- EXERCISE REQUIREMENTS -
Every line from the one containing "Estos son los" to the one containing "## :books: Libros" in the records below, both included, must be set down exactly, and no other line.

- TASK INPUT -
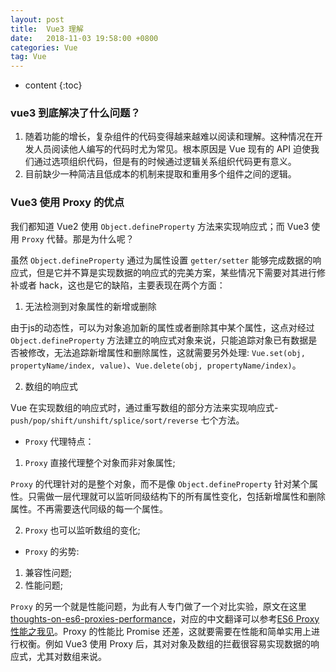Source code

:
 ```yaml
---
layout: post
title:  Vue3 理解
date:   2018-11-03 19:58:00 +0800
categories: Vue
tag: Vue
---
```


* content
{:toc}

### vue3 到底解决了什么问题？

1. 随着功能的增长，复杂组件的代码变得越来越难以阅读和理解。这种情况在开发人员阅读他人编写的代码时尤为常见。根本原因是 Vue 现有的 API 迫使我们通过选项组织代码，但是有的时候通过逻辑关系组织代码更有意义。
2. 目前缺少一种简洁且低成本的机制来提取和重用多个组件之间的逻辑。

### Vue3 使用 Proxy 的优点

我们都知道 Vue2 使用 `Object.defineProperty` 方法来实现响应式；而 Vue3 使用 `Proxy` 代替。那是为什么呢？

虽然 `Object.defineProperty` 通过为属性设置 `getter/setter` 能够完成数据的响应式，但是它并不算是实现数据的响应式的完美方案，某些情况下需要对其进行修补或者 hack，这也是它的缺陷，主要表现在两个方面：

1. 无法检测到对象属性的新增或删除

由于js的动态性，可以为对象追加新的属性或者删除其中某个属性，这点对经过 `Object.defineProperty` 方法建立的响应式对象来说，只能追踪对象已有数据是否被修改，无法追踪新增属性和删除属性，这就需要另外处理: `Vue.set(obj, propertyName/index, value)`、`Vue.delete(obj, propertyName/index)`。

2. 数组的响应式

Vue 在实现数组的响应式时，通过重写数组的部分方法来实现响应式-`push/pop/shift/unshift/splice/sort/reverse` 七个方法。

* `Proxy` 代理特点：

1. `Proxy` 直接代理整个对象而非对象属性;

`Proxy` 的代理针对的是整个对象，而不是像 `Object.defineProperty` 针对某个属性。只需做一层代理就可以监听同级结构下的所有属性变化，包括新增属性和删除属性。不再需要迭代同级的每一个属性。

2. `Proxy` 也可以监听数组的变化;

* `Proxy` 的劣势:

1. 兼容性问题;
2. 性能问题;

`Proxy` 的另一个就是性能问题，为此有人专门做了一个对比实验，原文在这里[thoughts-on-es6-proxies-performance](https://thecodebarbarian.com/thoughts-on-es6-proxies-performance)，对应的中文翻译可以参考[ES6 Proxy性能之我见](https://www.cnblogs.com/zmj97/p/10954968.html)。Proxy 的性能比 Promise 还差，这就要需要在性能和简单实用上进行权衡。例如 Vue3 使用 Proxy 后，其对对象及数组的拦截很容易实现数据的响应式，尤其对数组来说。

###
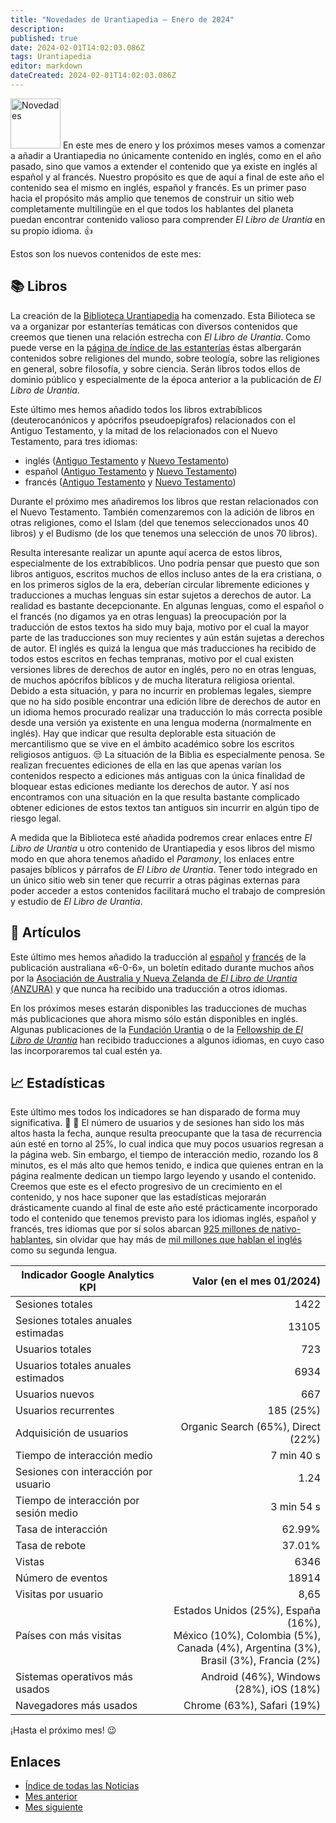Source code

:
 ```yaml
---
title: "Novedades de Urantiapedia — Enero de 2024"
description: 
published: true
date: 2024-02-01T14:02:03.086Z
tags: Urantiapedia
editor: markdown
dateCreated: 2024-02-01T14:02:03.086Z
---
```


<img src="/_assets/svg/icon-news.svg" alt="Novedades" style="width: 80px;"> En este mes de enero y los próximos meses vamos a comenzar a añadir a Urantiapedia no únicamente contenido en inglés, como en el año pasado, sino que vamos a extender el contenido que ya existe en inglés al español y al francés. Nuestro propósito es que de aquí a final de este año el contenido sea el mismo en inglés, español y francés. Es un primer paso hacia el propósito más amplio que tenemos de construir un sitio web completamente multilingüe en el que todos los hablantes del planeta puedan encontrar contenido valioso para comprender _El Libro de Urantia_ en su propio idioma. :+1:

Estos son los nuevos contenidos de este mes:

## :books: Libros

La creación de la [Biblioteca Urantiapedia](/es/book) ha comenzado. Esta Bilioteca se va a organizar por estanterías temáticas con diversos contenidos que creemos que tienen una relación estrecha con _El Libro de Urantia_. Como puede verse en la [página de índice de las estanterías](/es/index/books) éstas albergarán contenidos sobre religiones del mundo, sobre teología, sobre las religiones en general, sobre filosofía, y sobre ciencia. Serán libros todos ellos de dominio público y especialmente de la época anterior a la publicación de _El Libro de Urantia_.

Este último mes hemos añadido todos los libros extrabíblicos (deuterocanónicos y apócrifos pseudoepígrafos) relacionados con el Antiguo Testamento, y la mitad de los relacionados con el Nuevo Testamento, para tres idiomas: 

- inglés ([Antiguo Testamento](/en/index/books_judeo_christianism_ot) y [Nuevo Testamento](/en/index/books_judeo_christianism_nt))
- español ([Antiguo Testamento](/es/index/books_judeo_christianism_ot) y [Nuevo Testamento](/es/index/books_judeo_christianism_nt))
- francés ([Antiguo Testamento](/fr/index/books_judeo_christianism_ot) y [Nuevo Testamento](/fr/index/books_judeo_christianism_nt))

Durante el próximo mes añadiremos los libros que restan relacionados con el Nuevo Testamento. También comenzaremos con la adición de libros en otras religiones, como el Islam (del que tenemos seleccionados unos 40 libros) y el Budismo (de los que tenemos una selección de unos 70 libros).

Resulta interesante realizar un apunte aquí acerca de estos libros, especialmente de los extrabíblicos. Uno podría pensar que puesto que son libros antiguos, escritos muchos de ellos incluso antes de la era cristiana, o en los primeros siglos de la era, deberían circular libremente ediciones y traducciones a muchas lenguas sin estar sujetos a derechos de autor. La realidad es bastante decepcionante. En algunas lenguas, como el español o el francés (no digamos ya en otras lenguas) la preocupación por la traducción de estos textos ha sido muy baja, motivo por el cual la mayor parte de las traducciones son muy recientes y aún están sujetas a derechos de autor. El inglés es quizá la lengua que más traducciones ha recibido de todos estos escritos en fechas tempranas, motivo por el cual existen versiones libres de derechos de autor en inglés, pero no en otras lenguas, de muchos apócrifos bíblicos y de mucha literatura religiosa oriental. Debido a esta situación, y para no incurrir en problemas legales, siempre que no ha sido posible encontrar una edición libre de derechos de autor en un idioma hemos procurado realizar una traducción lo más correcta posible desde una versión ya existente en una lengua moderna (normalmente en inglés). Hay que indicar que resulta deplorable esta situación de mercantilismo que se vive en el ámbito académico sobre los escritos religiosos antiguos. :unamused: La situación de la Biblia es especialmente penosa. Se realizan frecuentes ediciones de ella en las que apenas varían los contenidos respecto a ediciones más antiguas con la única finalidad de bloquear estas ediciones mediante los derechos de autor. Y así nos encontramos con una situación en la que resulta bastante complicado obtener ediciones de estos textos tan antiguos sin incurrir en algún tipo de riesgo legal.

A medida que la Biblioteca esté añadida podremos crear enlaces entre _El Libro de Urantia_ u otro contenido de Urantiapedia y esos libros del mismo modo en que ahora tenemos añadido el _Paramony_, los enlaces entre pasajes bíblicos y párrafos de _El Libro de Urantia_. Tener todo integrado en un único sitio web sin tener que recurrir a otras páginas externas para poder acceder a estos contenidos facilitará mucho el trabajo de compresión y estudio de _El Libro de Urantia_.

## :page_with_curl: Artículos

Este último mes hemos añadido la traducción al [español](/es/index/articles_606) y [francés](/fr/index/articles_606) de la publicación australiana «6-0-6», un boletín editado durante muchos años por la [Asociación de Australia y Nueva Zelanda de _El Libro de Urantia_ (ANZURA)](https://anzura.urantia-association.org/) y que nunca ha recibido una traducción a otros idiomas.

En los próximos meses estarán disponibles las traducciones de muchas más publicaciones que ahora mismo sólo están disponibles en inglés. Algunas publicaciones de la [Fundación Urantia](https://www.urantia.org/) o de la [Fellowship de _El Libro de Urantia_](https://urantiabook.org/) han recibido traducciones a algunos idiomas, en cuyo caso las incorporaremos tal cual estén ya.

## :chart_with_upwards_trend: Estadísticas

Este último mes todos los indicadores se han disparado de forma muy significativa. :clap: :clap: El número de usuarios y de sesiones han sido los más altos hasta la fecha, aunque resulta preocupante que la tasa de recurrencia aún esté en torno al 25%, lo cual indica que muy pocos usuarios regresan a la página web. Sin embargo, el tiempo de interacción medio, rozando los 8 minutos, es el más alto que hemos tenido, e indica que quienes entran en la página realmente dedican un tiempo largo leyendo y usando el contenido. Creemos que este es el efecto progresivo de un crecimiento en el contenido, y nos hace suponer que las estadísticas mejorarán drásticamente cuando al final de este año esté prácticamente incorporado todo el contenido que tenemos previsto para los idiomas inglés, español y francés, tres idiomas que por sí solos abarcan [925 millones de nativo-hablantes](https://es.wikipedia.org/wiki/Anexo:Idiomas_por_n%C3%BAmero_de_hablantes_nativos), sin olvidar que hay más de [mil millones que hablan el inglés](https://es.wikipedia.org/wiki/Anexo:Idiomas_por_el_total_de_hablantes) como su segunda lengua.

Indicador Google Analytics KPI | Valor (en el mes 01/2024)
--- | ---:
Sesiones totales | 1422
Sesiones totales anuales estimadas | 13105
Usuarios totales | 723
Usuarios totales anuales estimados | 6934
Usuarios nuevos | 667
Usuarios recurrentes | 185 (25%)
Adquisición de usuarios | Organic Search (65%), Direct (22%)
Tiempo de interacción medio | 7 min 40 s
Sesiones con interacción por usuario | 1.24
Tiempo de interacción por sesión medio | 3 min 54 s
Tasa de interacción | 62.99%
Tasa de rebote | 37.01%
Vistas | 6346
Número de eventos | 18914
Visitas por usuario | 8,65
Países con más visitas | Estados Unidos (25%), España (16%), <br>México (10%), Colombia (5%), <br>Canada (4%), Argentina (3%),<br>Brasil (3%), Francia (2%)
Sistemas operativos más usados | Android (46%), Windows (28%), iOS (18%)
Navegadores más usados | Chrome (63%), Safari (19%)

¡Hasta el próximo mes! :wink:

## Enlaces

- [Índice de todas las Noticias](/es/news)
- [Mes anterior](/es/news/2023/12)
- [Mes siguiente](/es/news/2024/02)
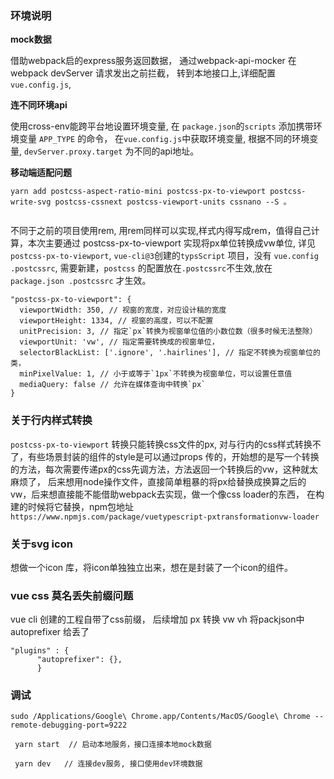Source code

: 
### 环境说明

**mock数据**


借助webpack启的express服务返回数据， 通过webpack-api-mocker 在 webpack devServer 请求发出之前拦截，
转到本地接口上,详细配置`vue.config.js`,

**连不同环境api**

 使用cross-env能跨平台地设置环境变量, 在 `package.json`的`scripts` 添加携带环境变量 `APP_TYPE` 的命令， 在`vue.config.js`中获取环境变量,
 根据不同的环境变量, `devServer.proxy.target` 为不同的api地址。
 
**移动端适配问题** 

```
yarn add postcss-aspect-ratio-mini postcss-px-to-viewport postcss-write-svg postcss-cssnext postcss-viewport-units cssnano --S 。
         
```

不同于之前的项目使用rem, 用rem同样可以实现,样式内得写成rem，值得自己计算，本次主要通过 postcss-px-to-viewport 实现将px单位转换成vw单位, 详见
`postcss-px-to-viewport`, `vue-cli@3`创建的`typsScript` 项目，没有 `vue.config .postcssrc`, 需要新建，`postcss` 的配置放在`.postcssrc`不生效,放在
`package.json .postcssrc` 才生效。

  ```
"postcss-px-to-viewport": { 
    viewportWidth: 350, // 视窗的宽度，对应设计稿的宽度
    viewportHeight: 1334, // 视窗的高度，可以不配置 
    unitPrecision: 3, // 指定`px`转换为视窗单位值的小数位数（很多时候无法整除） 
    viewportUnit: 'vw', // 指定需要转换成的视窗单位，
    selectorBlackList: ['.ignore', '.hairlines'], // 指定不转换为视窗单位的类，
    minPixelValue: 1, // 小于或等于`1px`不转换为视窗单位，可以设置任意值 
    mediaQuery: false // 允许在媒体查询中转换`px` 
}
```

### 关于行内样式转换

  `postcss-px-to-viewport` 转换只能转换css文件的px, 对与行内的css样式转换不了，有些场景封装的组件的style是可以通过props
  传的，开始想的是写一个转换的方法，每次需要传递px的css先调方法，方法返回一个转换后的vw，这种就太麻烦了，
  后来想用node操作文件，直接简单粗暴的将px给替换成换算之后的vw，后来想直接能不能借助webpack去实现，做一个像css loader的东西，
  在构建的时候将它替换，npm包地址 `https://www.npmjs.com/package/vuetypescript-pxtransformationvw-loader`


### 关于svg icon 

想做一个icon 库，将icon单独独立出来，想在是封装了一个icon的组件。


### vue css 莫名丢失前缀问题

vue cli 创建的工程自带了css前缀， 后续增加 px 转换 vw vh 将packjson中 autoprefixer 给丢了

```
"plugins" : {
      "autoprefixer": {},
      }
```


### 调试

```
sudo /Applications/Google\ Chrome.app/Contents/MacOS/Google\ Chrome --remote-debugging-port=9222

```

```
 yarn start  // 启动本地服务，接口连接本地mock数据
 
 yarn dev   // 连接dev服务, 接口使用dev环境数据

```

- RESPONSE AREA -
Estos son los nuevos contenidos de este mes:

## :books: Libros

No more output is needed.